The major missile program in the United States in the 1950s was the U.S. Air Force program to develop Atlas, America's first Intercontinental Ballistic Missile (ICBM). Along with the air force Titan ICBM and Thor missiles that quickly followed it, Atlas formed the centrepiece of America's nuclear deterrent in the early 1960s.
As well, Atlas, Titan and Thor carried the overwhelming majority of U.S. satellites and spacecraft into orbit and beyond from the late 1950s up to the late 1990s. Atlas rockets carried the first American astronauts into orbit, most of the American spacecraft that preceded Apollo to the Moon, and the first wave of spacecraft that explored the solar system.
Without the air force decision to proceed with Atlas in 1954, the U.S. would not have had much of a space program in the 1960s. Yet Atlas has been lost in the controversy that followed the Soviet Union's use of their own ICBM to launch the first artificial satellite, Sputnik, into orbit ahead of the U.S., and the historical emphasis placed on Wernher von Braun.
My work on Atlas was the topic of my address last month in Berlin to the Embattled Heavens conference on the military influence on space exploration - a conference I discussed in this blog last week.
For many years, the U.S. Air Force was criticized for waiting until 1954 to start on Atlas. I found this idea of air force hesitation to be strange, given that the U.S. military during the Cold War was notorious for promoting almost any and all weapons programs. My re-examination of the early years of the Cold War suggests that air force behaviour with Atlas was consistent with its usual support of new weapons.
I argued that developments in nuclear weapons drove development of both Atlas and the first Soviet ICBM, the R-7, and that the space race of the 1960s was a product of the race to develop nuclear weapons after World War II.
Many popular accounts have stressed the scientific roots of the race into space, along with the idea that going into space was hugely popular with the public. More recent research has pointed out that while space programs do have public support, many Americans felt that the massive sums spent on Apollo in the 1960s would have been better spent on other things, a fact that politicians picked up on when they curtailed Apollo after six landings on the Moon.

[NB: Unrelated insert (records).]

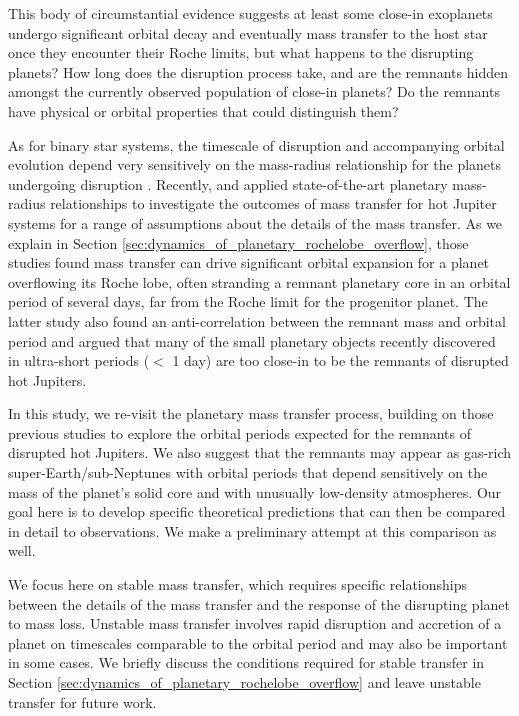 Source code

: \documentclass{svjour3}                     %
\begin{document}
This body of circumstantial evidence suggests at least some close-in exoplanets undergo significant orbital decay and eventually mass transfer to the host star once they encounter their Roche limits, but what happens to the disrupting planets? How long does the disruption process take, and are the remnants hidden amongst the currently observed population of close-in planets? Do the remnants have physical or orbital properties that could distinguish them? 

As for binary star systems, the timescale of disruption and accompanying orbital evolution depend very sensitively on the mass-radius relationship for the planets undergoing disruption \cite{Rappaport1982}. Recently, \cite{2014ApJ...793L...3V} and \cite{2015ApJ...813..101V} applied state-of-the-art planetary mass-radius relationships to investigate the outcomes of mass transfer for hot Jupiter systems for a range of assumptions about the details of the mass transfer. As we explain in Section \ref{sec:dynamics_of_planetary_rochelobe_overflow}, those studies found mass transfer can drive significant orbital expansion for a planet overflowing its Roche lobe, often stranding a remnant planetary core in an orbital period of several days, far from the Roche limit for the progenitor planet. The latter study also found an anti-correlation between the remnant mass and orbital period and argued that many of the small planetary objects recently discovered in ultra-short periods ($<$ 1 day) \cite{2014ApJ...787...47S}\cite{2016arXiv160306488A} are too close-in to be the remnants of disrupted hot Jupiters.

In this study, we re-visit the planetary mass transfer process, building on those previous studies to explore the orbital periods expected for the remnants of disrupted hot Jupiters. We also suggest that the remnants may appear as gas-rich super-Earth/sub-Neptunes with orbital periods that depend sensitively on the mass of the planet's solid core and with unusually low-density atmospheres. Our goal here is to develop specific theoretical predictions that can then be compared in detail to observations. We make a preliminary attempt at this comparison as well.

We focus here on stable mass transfer, which requires specific relationships between the details of the mass transfer and the response of the disrupting planet to mass loss. Unstable mass transfer involves rapid disruption and accretion of a planet on timescales comparable to the orbital period \cite{2002ApJ...565.1107P} and may also be important in some cases. We briefly discuss the conditions required for stable transfer in Section \ref{sec:dynamics_of_planetary_rochelobe_overflow} and leave unstable transfer for future work.
\end{document}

My own research shows that the infrastructure of early space travel was built first to support nuclear weapons. Historian Alex Roland, who also spoke at the Embattled Heavens conference, has long argued that the controversy that followed the launch of Sputnik in 1957 was a turning point in the U.S. military's quest to mobilize the civilian economy in the service of military priorities.
The idea fostered by some historians that the U.S. Air Force dragged its heels on Atlas has been thrown into question, and I argue that this mistaken idea also fed into the military quest for more weapons.
To better understand how space exploration has evolved, we must look honestly at what was behind the development of the first space launch vehicles. I believe that it was nuclear weapons, not love of space travel, that drove their creation.
If the creation of nuclear weapons had not led to ICBMs in the late 1950s, the reach into space that followed would have been quite different. For example, we might still be waiting today for the first human footprints on the Moon. And there would also be many other consequences, both good and bad, including the state of technology in our society today.
If the creation of nuclear weapons had not led to ICBMs in the late 1950s, the reach into space that followed would have been quite different. For example, we might still be waiting today for the first human footprints on the Moon. And there would also be many other consequences, both good and bad, including the state of technology in our society today.